I think I have to correct myself. I believe now that the integral is an analytic function of k and that the cut coming from Mathematica's antiderivative is spurious and so are the complications in performing the integral.

The argument is that the integrand is analytic in k and hence is expandable into a convergent series around k = 0 which can be integrated over t term by term.
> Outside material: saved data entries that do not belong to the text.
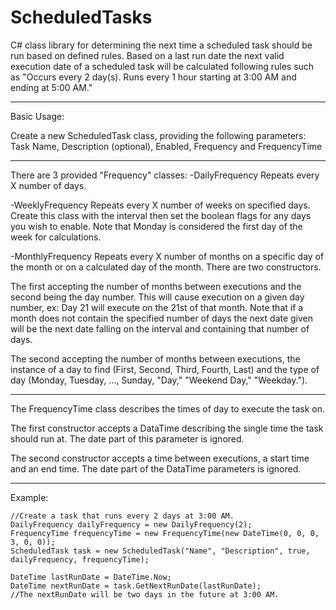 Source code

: # ScheduledTasks
C# class library for determining the next time a scheduled task should be run based on defined rules. Based on a last run date the next valid execution date of a scheduled task will be calculated following rules such as "Occurs every 2 day(s). Runs every 1 hour starting at 3:00 AM and ending at 5:00 AM."

---

Basic Usage:

Create a new ScheduledTask class, providing the following parameters:
Task Name, Description (optional), Enabled, Frequency and FrequencyTime

---

There are 3 provided "Frequency" classes:
-DailyFrequency
Repeats every X number of days.

-WeeklyFrequency
Repeats every X number of weeks on specified days. Create this class with the interval then set the boolean flags for any days you wish to enable. Note that Monday is considered the first day of the week for calculations.

-MonthlyFrequency
Repeats every X number of months on a specific day of the month or on a calculated day of the month. There are two constructors.

The first accepting the number of months between executions and the second being the day number. This will cause execution on a given day number, ex: Day 21 will execute on the 21st of that month. Note that if a month does not contain the specified number of days the next date given will be the next date falling on the interval and containing that number of days.

The second accepting the number of months between executions, the instance of a day to find (First, Second, Third, Fourth, Last) and the type of day (Monday, Tuesday, ..., Sunday, "Day," "Weekend Day," "Weekday.").

--- 

The FrequencyTime class describes the times of day to execute the task on.

The first constructor accepts a DataTime describing the single time the task should run at. The date part of this parameter is ignored.

The second constructor accepts a time between executions, a start time and an end time. The date part of the DataTime parameters is ignored.

---

Example:

    //Create a task that runs every 2 days at 3:00 AM.
    DailyFrequency dailyFrequency = new DailyFrequency(2);
    FrequencyTime frequencyTime = new FrequencyTime(new DateTime(0, 0, 0, 3, 0, 0));
    ScheduledTask task = new ScheduledTask("Name", "Description", true, dailyFrequency, frequencyTime);

    DateTime lastRunDate = DateTime.Now;
    DateTime nextRunDate = task.GetNextRunDate(lastRunDate);
    //The nextRunDate will be two days in the future at 3:00 AM.
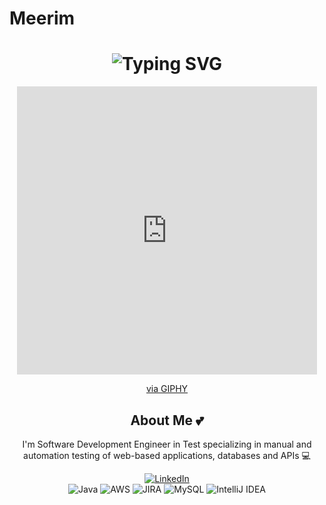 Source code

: # Meerim
<div align="center">
    <h1>
        <img src="https://readme-typing-svg.herokuapp.com?font=Jetbrains+mono&size=40&duration=3000&color=33FF33&center=true&vCenter=true&width=435&lines=Hey..+I'm+Meerim;This+is..;..my+Github..;" alt="Typing SVG"/>
    </h1>
</div>
<div align="center">
    <p>
      <iframe src="https://giphy.com/embed/KGMzZvWa5su2O5LCVR" width="480" height="461" style="" frameBorder="0" class="giphy-embed" allowFullScreen></iframe><p><a href="https://giphy.com/stickers/Clarin--transparent-KGMzZvWa5su2O5LCVR">via GIPHY</a></p>
</div>
<div align="center">
    <h2> About Me 💕</h2>
    <p> I'm Software Development Engineer in Test specializing in manual and automation testing of web-based applications, databases and APIs 💻</p>
</div>
<div align="center">
    <a href="www.linkedin.com/in/mary-orozobekova-40b5b2255">
        <img src="https://img.shields.io/badge/LinkedIn-0077B5?style=for-the-badge&logo=linkedin&logoColor=white" alt="LinkedIn"/>
    </a>
</div>
<div align="center">
    <img src="https://img.shields.io/badge/Java-007396?style=for-the-badge&logo=java&logoColor=white" alt="Java" />
    <img src="https://img.shields.io/badge/AWS-FF9900?style=for-the-badge&logo=amazonaws&logoColor=white" alt="AWS" />
    <img src="https://img.shields.io/badge/Jira-0052CC?logo=jira&logoColor=fff" alt="JIRA" />
  <img src="https://img.shields.io/badge/MySQL-4479A1?logo=mysql&logoColor=fff" alt="MySQL" />
  <img src="https://img.shields.io/badge/IntelliJIDEA-000000.svg?logo=intellij-idea&logoColor=white" alt="IntelliJ IDEA" />
</div>
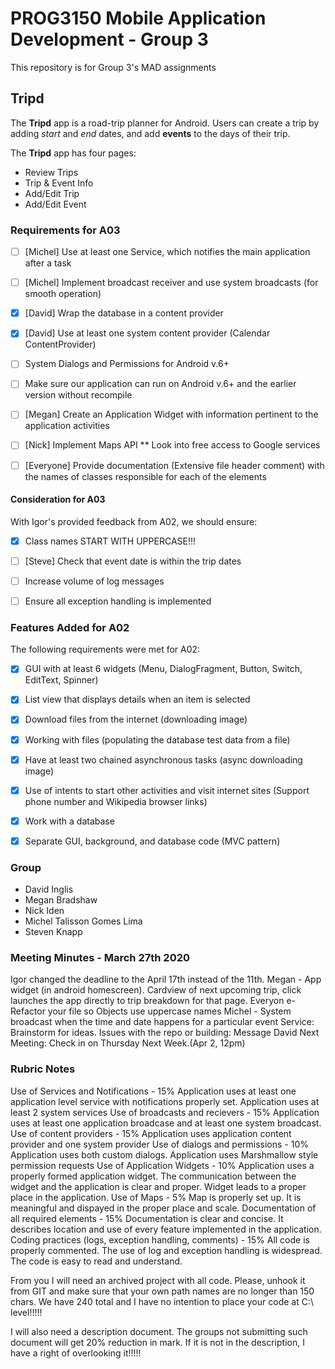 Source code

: # PROG3150 Mobile Application Development - Group 3
This repository is for Group 3's MAD assignments

## Tripd
The **Tripd** app is a road-trip planner for Android. Users can create a trip by adding *start* and *end* dates, and add **events** to the days of their trip.

The **Tripd** app has four pages:
* Review Trips
* Trip & Event Info
* Add/Edit Trip
* Add/Edit Event

### Requirements for A03
- [ ] [Michel] Use at least one Service, which notifies the main application after a task
- [ ] [Michel] Implement broadcast receiver and use system broadcasts (for smooth operation)
- [x] [David] Wrap the database in a content provider
- [x] [David] Use at least one system content provider (Calendar ContentProvider)
- [ ] System Dialogs and Permissions for Android v.6+
- [ ] Make sure our application can run on Android v.6+ and the earlier version without recompile
- [ ] [Megan] Create an Application Widget with information pertinent to the application activities
- [ ] [Nick] Implement Maps API ** Look into free access to Google services
- [ ] [Everyone] Provide documentation (Extensive file header comment) with the names of classes responsible for each of the elements


#### Consideration for A03
With Igor's provided feedback from A02, we should ensure:
- [x] Class names START WITH UPPERCASE!!!
- [ ] [Steve] Check that event date is within the trip dates
- [ ] Increase volume of log messages
- [ ] Ensure all exception handling is implemented


### Features Added for A02
The following requirements were met for A02:
- [x] GUI with at least 6 widgets (Menu, DialogFragment, Button, Switch, EditText, Spinner)
- [x] List view that displays details when an item is selected
- [x] Download files from the internet (downloading image)
- [x] Working with files (populating the database test data from a file)
- [x] Have at least two chained asynchronous tasks (async downloading image)
- [x] Use of intents to start other activities and visit internet sites (Support phone number and Wikipedia browser links)
- [x] Work with a database
- [x] Separate GUI, background, and database code (MVC pattern)


### Group
* David Inglis
* Megan Bradshaw
* Nick Iden
* Michel Talisson Gomes Lima
* Steven Knapp


### Meeting Minutes - March 27th 2020
Igor changed the deadline to the April 17th instead of the 11th. 
Megan - App widget (in android homescreen). Cardview of next upcoming trip, click launches the app directly to trip breakdown for that page. 
Everyon e- Refactor your file so Objects use uppercase names
Michel - System broadcast when the time and date happens for a particular event 
Service: Brainstorm for ideas. 
Issues with the repo or building: Message David
Next Meeting: Check in on Thursday Next Week.(Apr 2, 12pm) 


### Rubric Notes
Use of Services and Notifications - 15% 
    Application uses at least one application level service with notifications properly set. 
    Application uses at least 2 system services
Use of broadcasts and recievers - 15%
    Application uses at least one application broadcase and at least one system broadcast. 
Use of content providers - 15% 
    Application uses application content provider and one system provider
Use of dialogs and permissions - 10%
    Application uses both custom dialogs. 
    Application uses Marshmallow style permission requests
Use of Application Widgets - 10%
    Application uses a properly formed application widget. 
    The communication between the widget and the application is clear and proper. 
    Widget leads to a proper place in the application. 
Use of Maps - 5%
    Map is properly set up. 
    It is meaningful and dispayed in the proper place and scale. 
Documentation of all required elements - 15%
    Documentation is clear and concise. 
    It describes location and use of every feature implemented in the application.
Coding practices (logs, exception handling, comments) - 15%
    All code is properly commented.
    The use of log and exception handling is widespread. 
    The code is easy to read and understand. 

From you I will need an archived project with all code. Please, unhook it from GIT and make sure that your own path names are no longer than 150 chars. We have 240 total and I have no intention to place your code at C:\ level!!!!! 

I will also need a description document. The groups not submitting such document will get 20% reduction in mark. If it is not in the description, I have a right of overlooking it!!!!!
The problem arises because Mathematica finds an antidrivative with respect to the variable t which contains a branch point singularity in the other varable k. We could choose a better antiderivative subtracting a Log[k] term which has the same branch point and thus get rid of the spurious singularity.

The integrand

h = Exp[ k Exp[I t]];

is obviously an analytic function of k for any fixed value of t, and also an analytic function of t for fixed k.

Expanding h in a series about k = 0, taking three terms, gives

hk = Series[h, {k, 0, 3}] // Normal

(* Out[4]= 1 + E^(I t) k + 1/2 E^(2 I t) k^2 + 1/6 E^(3 I t) k^3 *)

The definite integral becomes

hkint = Integrate[hk, {t, 0, \[Pi]}]

(* Out[77]= 2 I k + (I k^3)/9 + \[Pi] *)

Hence the real part, which is the original integral, is Pi. Whereas the imaginary part can be shown to sum up to

khi = 2 SinhIntegral[k]

SinhIntegral is defined as

Integrate[Sinh[z]/z, {z, 0, k}]

(* Out[80]= SinhIntegral[k] *)

And the documentation tells us that SinhIntegral[z] is an entire function of z with no branch cut discontinuities.

So we have found the complete function theoretic picture of the integral as a function of the complex variable k.

But now, let us have a look at the antiderivative obtained by Mathematica via the indefinite integral

a = Integrate[Exp[k Exp[I t]], t]

(* Out[81]= -I ExpIntegralEi[E^(I t) k] *)

This function is not well defined for k = 0:

a /. k -> 0

$i \infty$

The series expansion gives

Series[a, {k, 0, 2}] // Normal

(* Out[116]= -I EulerGamma - I E^(I t) k - 
 1/4 I E^(2 I t)
   k^2 + t + \[Pi] Floor[(\[Pi] - Arg[E^(I t)] - Arg[k])/(
   2 \[Pi])] - \[Pi] Floor[(\[Pi] - Arg[E^(-I t)] + Arg[k])/(
   2 \[Pi])] + \[Pi] Floor[(\[Pi] - Re[t])/(
   2 \[Pi])] - \[Pi] Floor[(\[Pi] + Re[t])/(2 \[Pi])] - I Log[k] *)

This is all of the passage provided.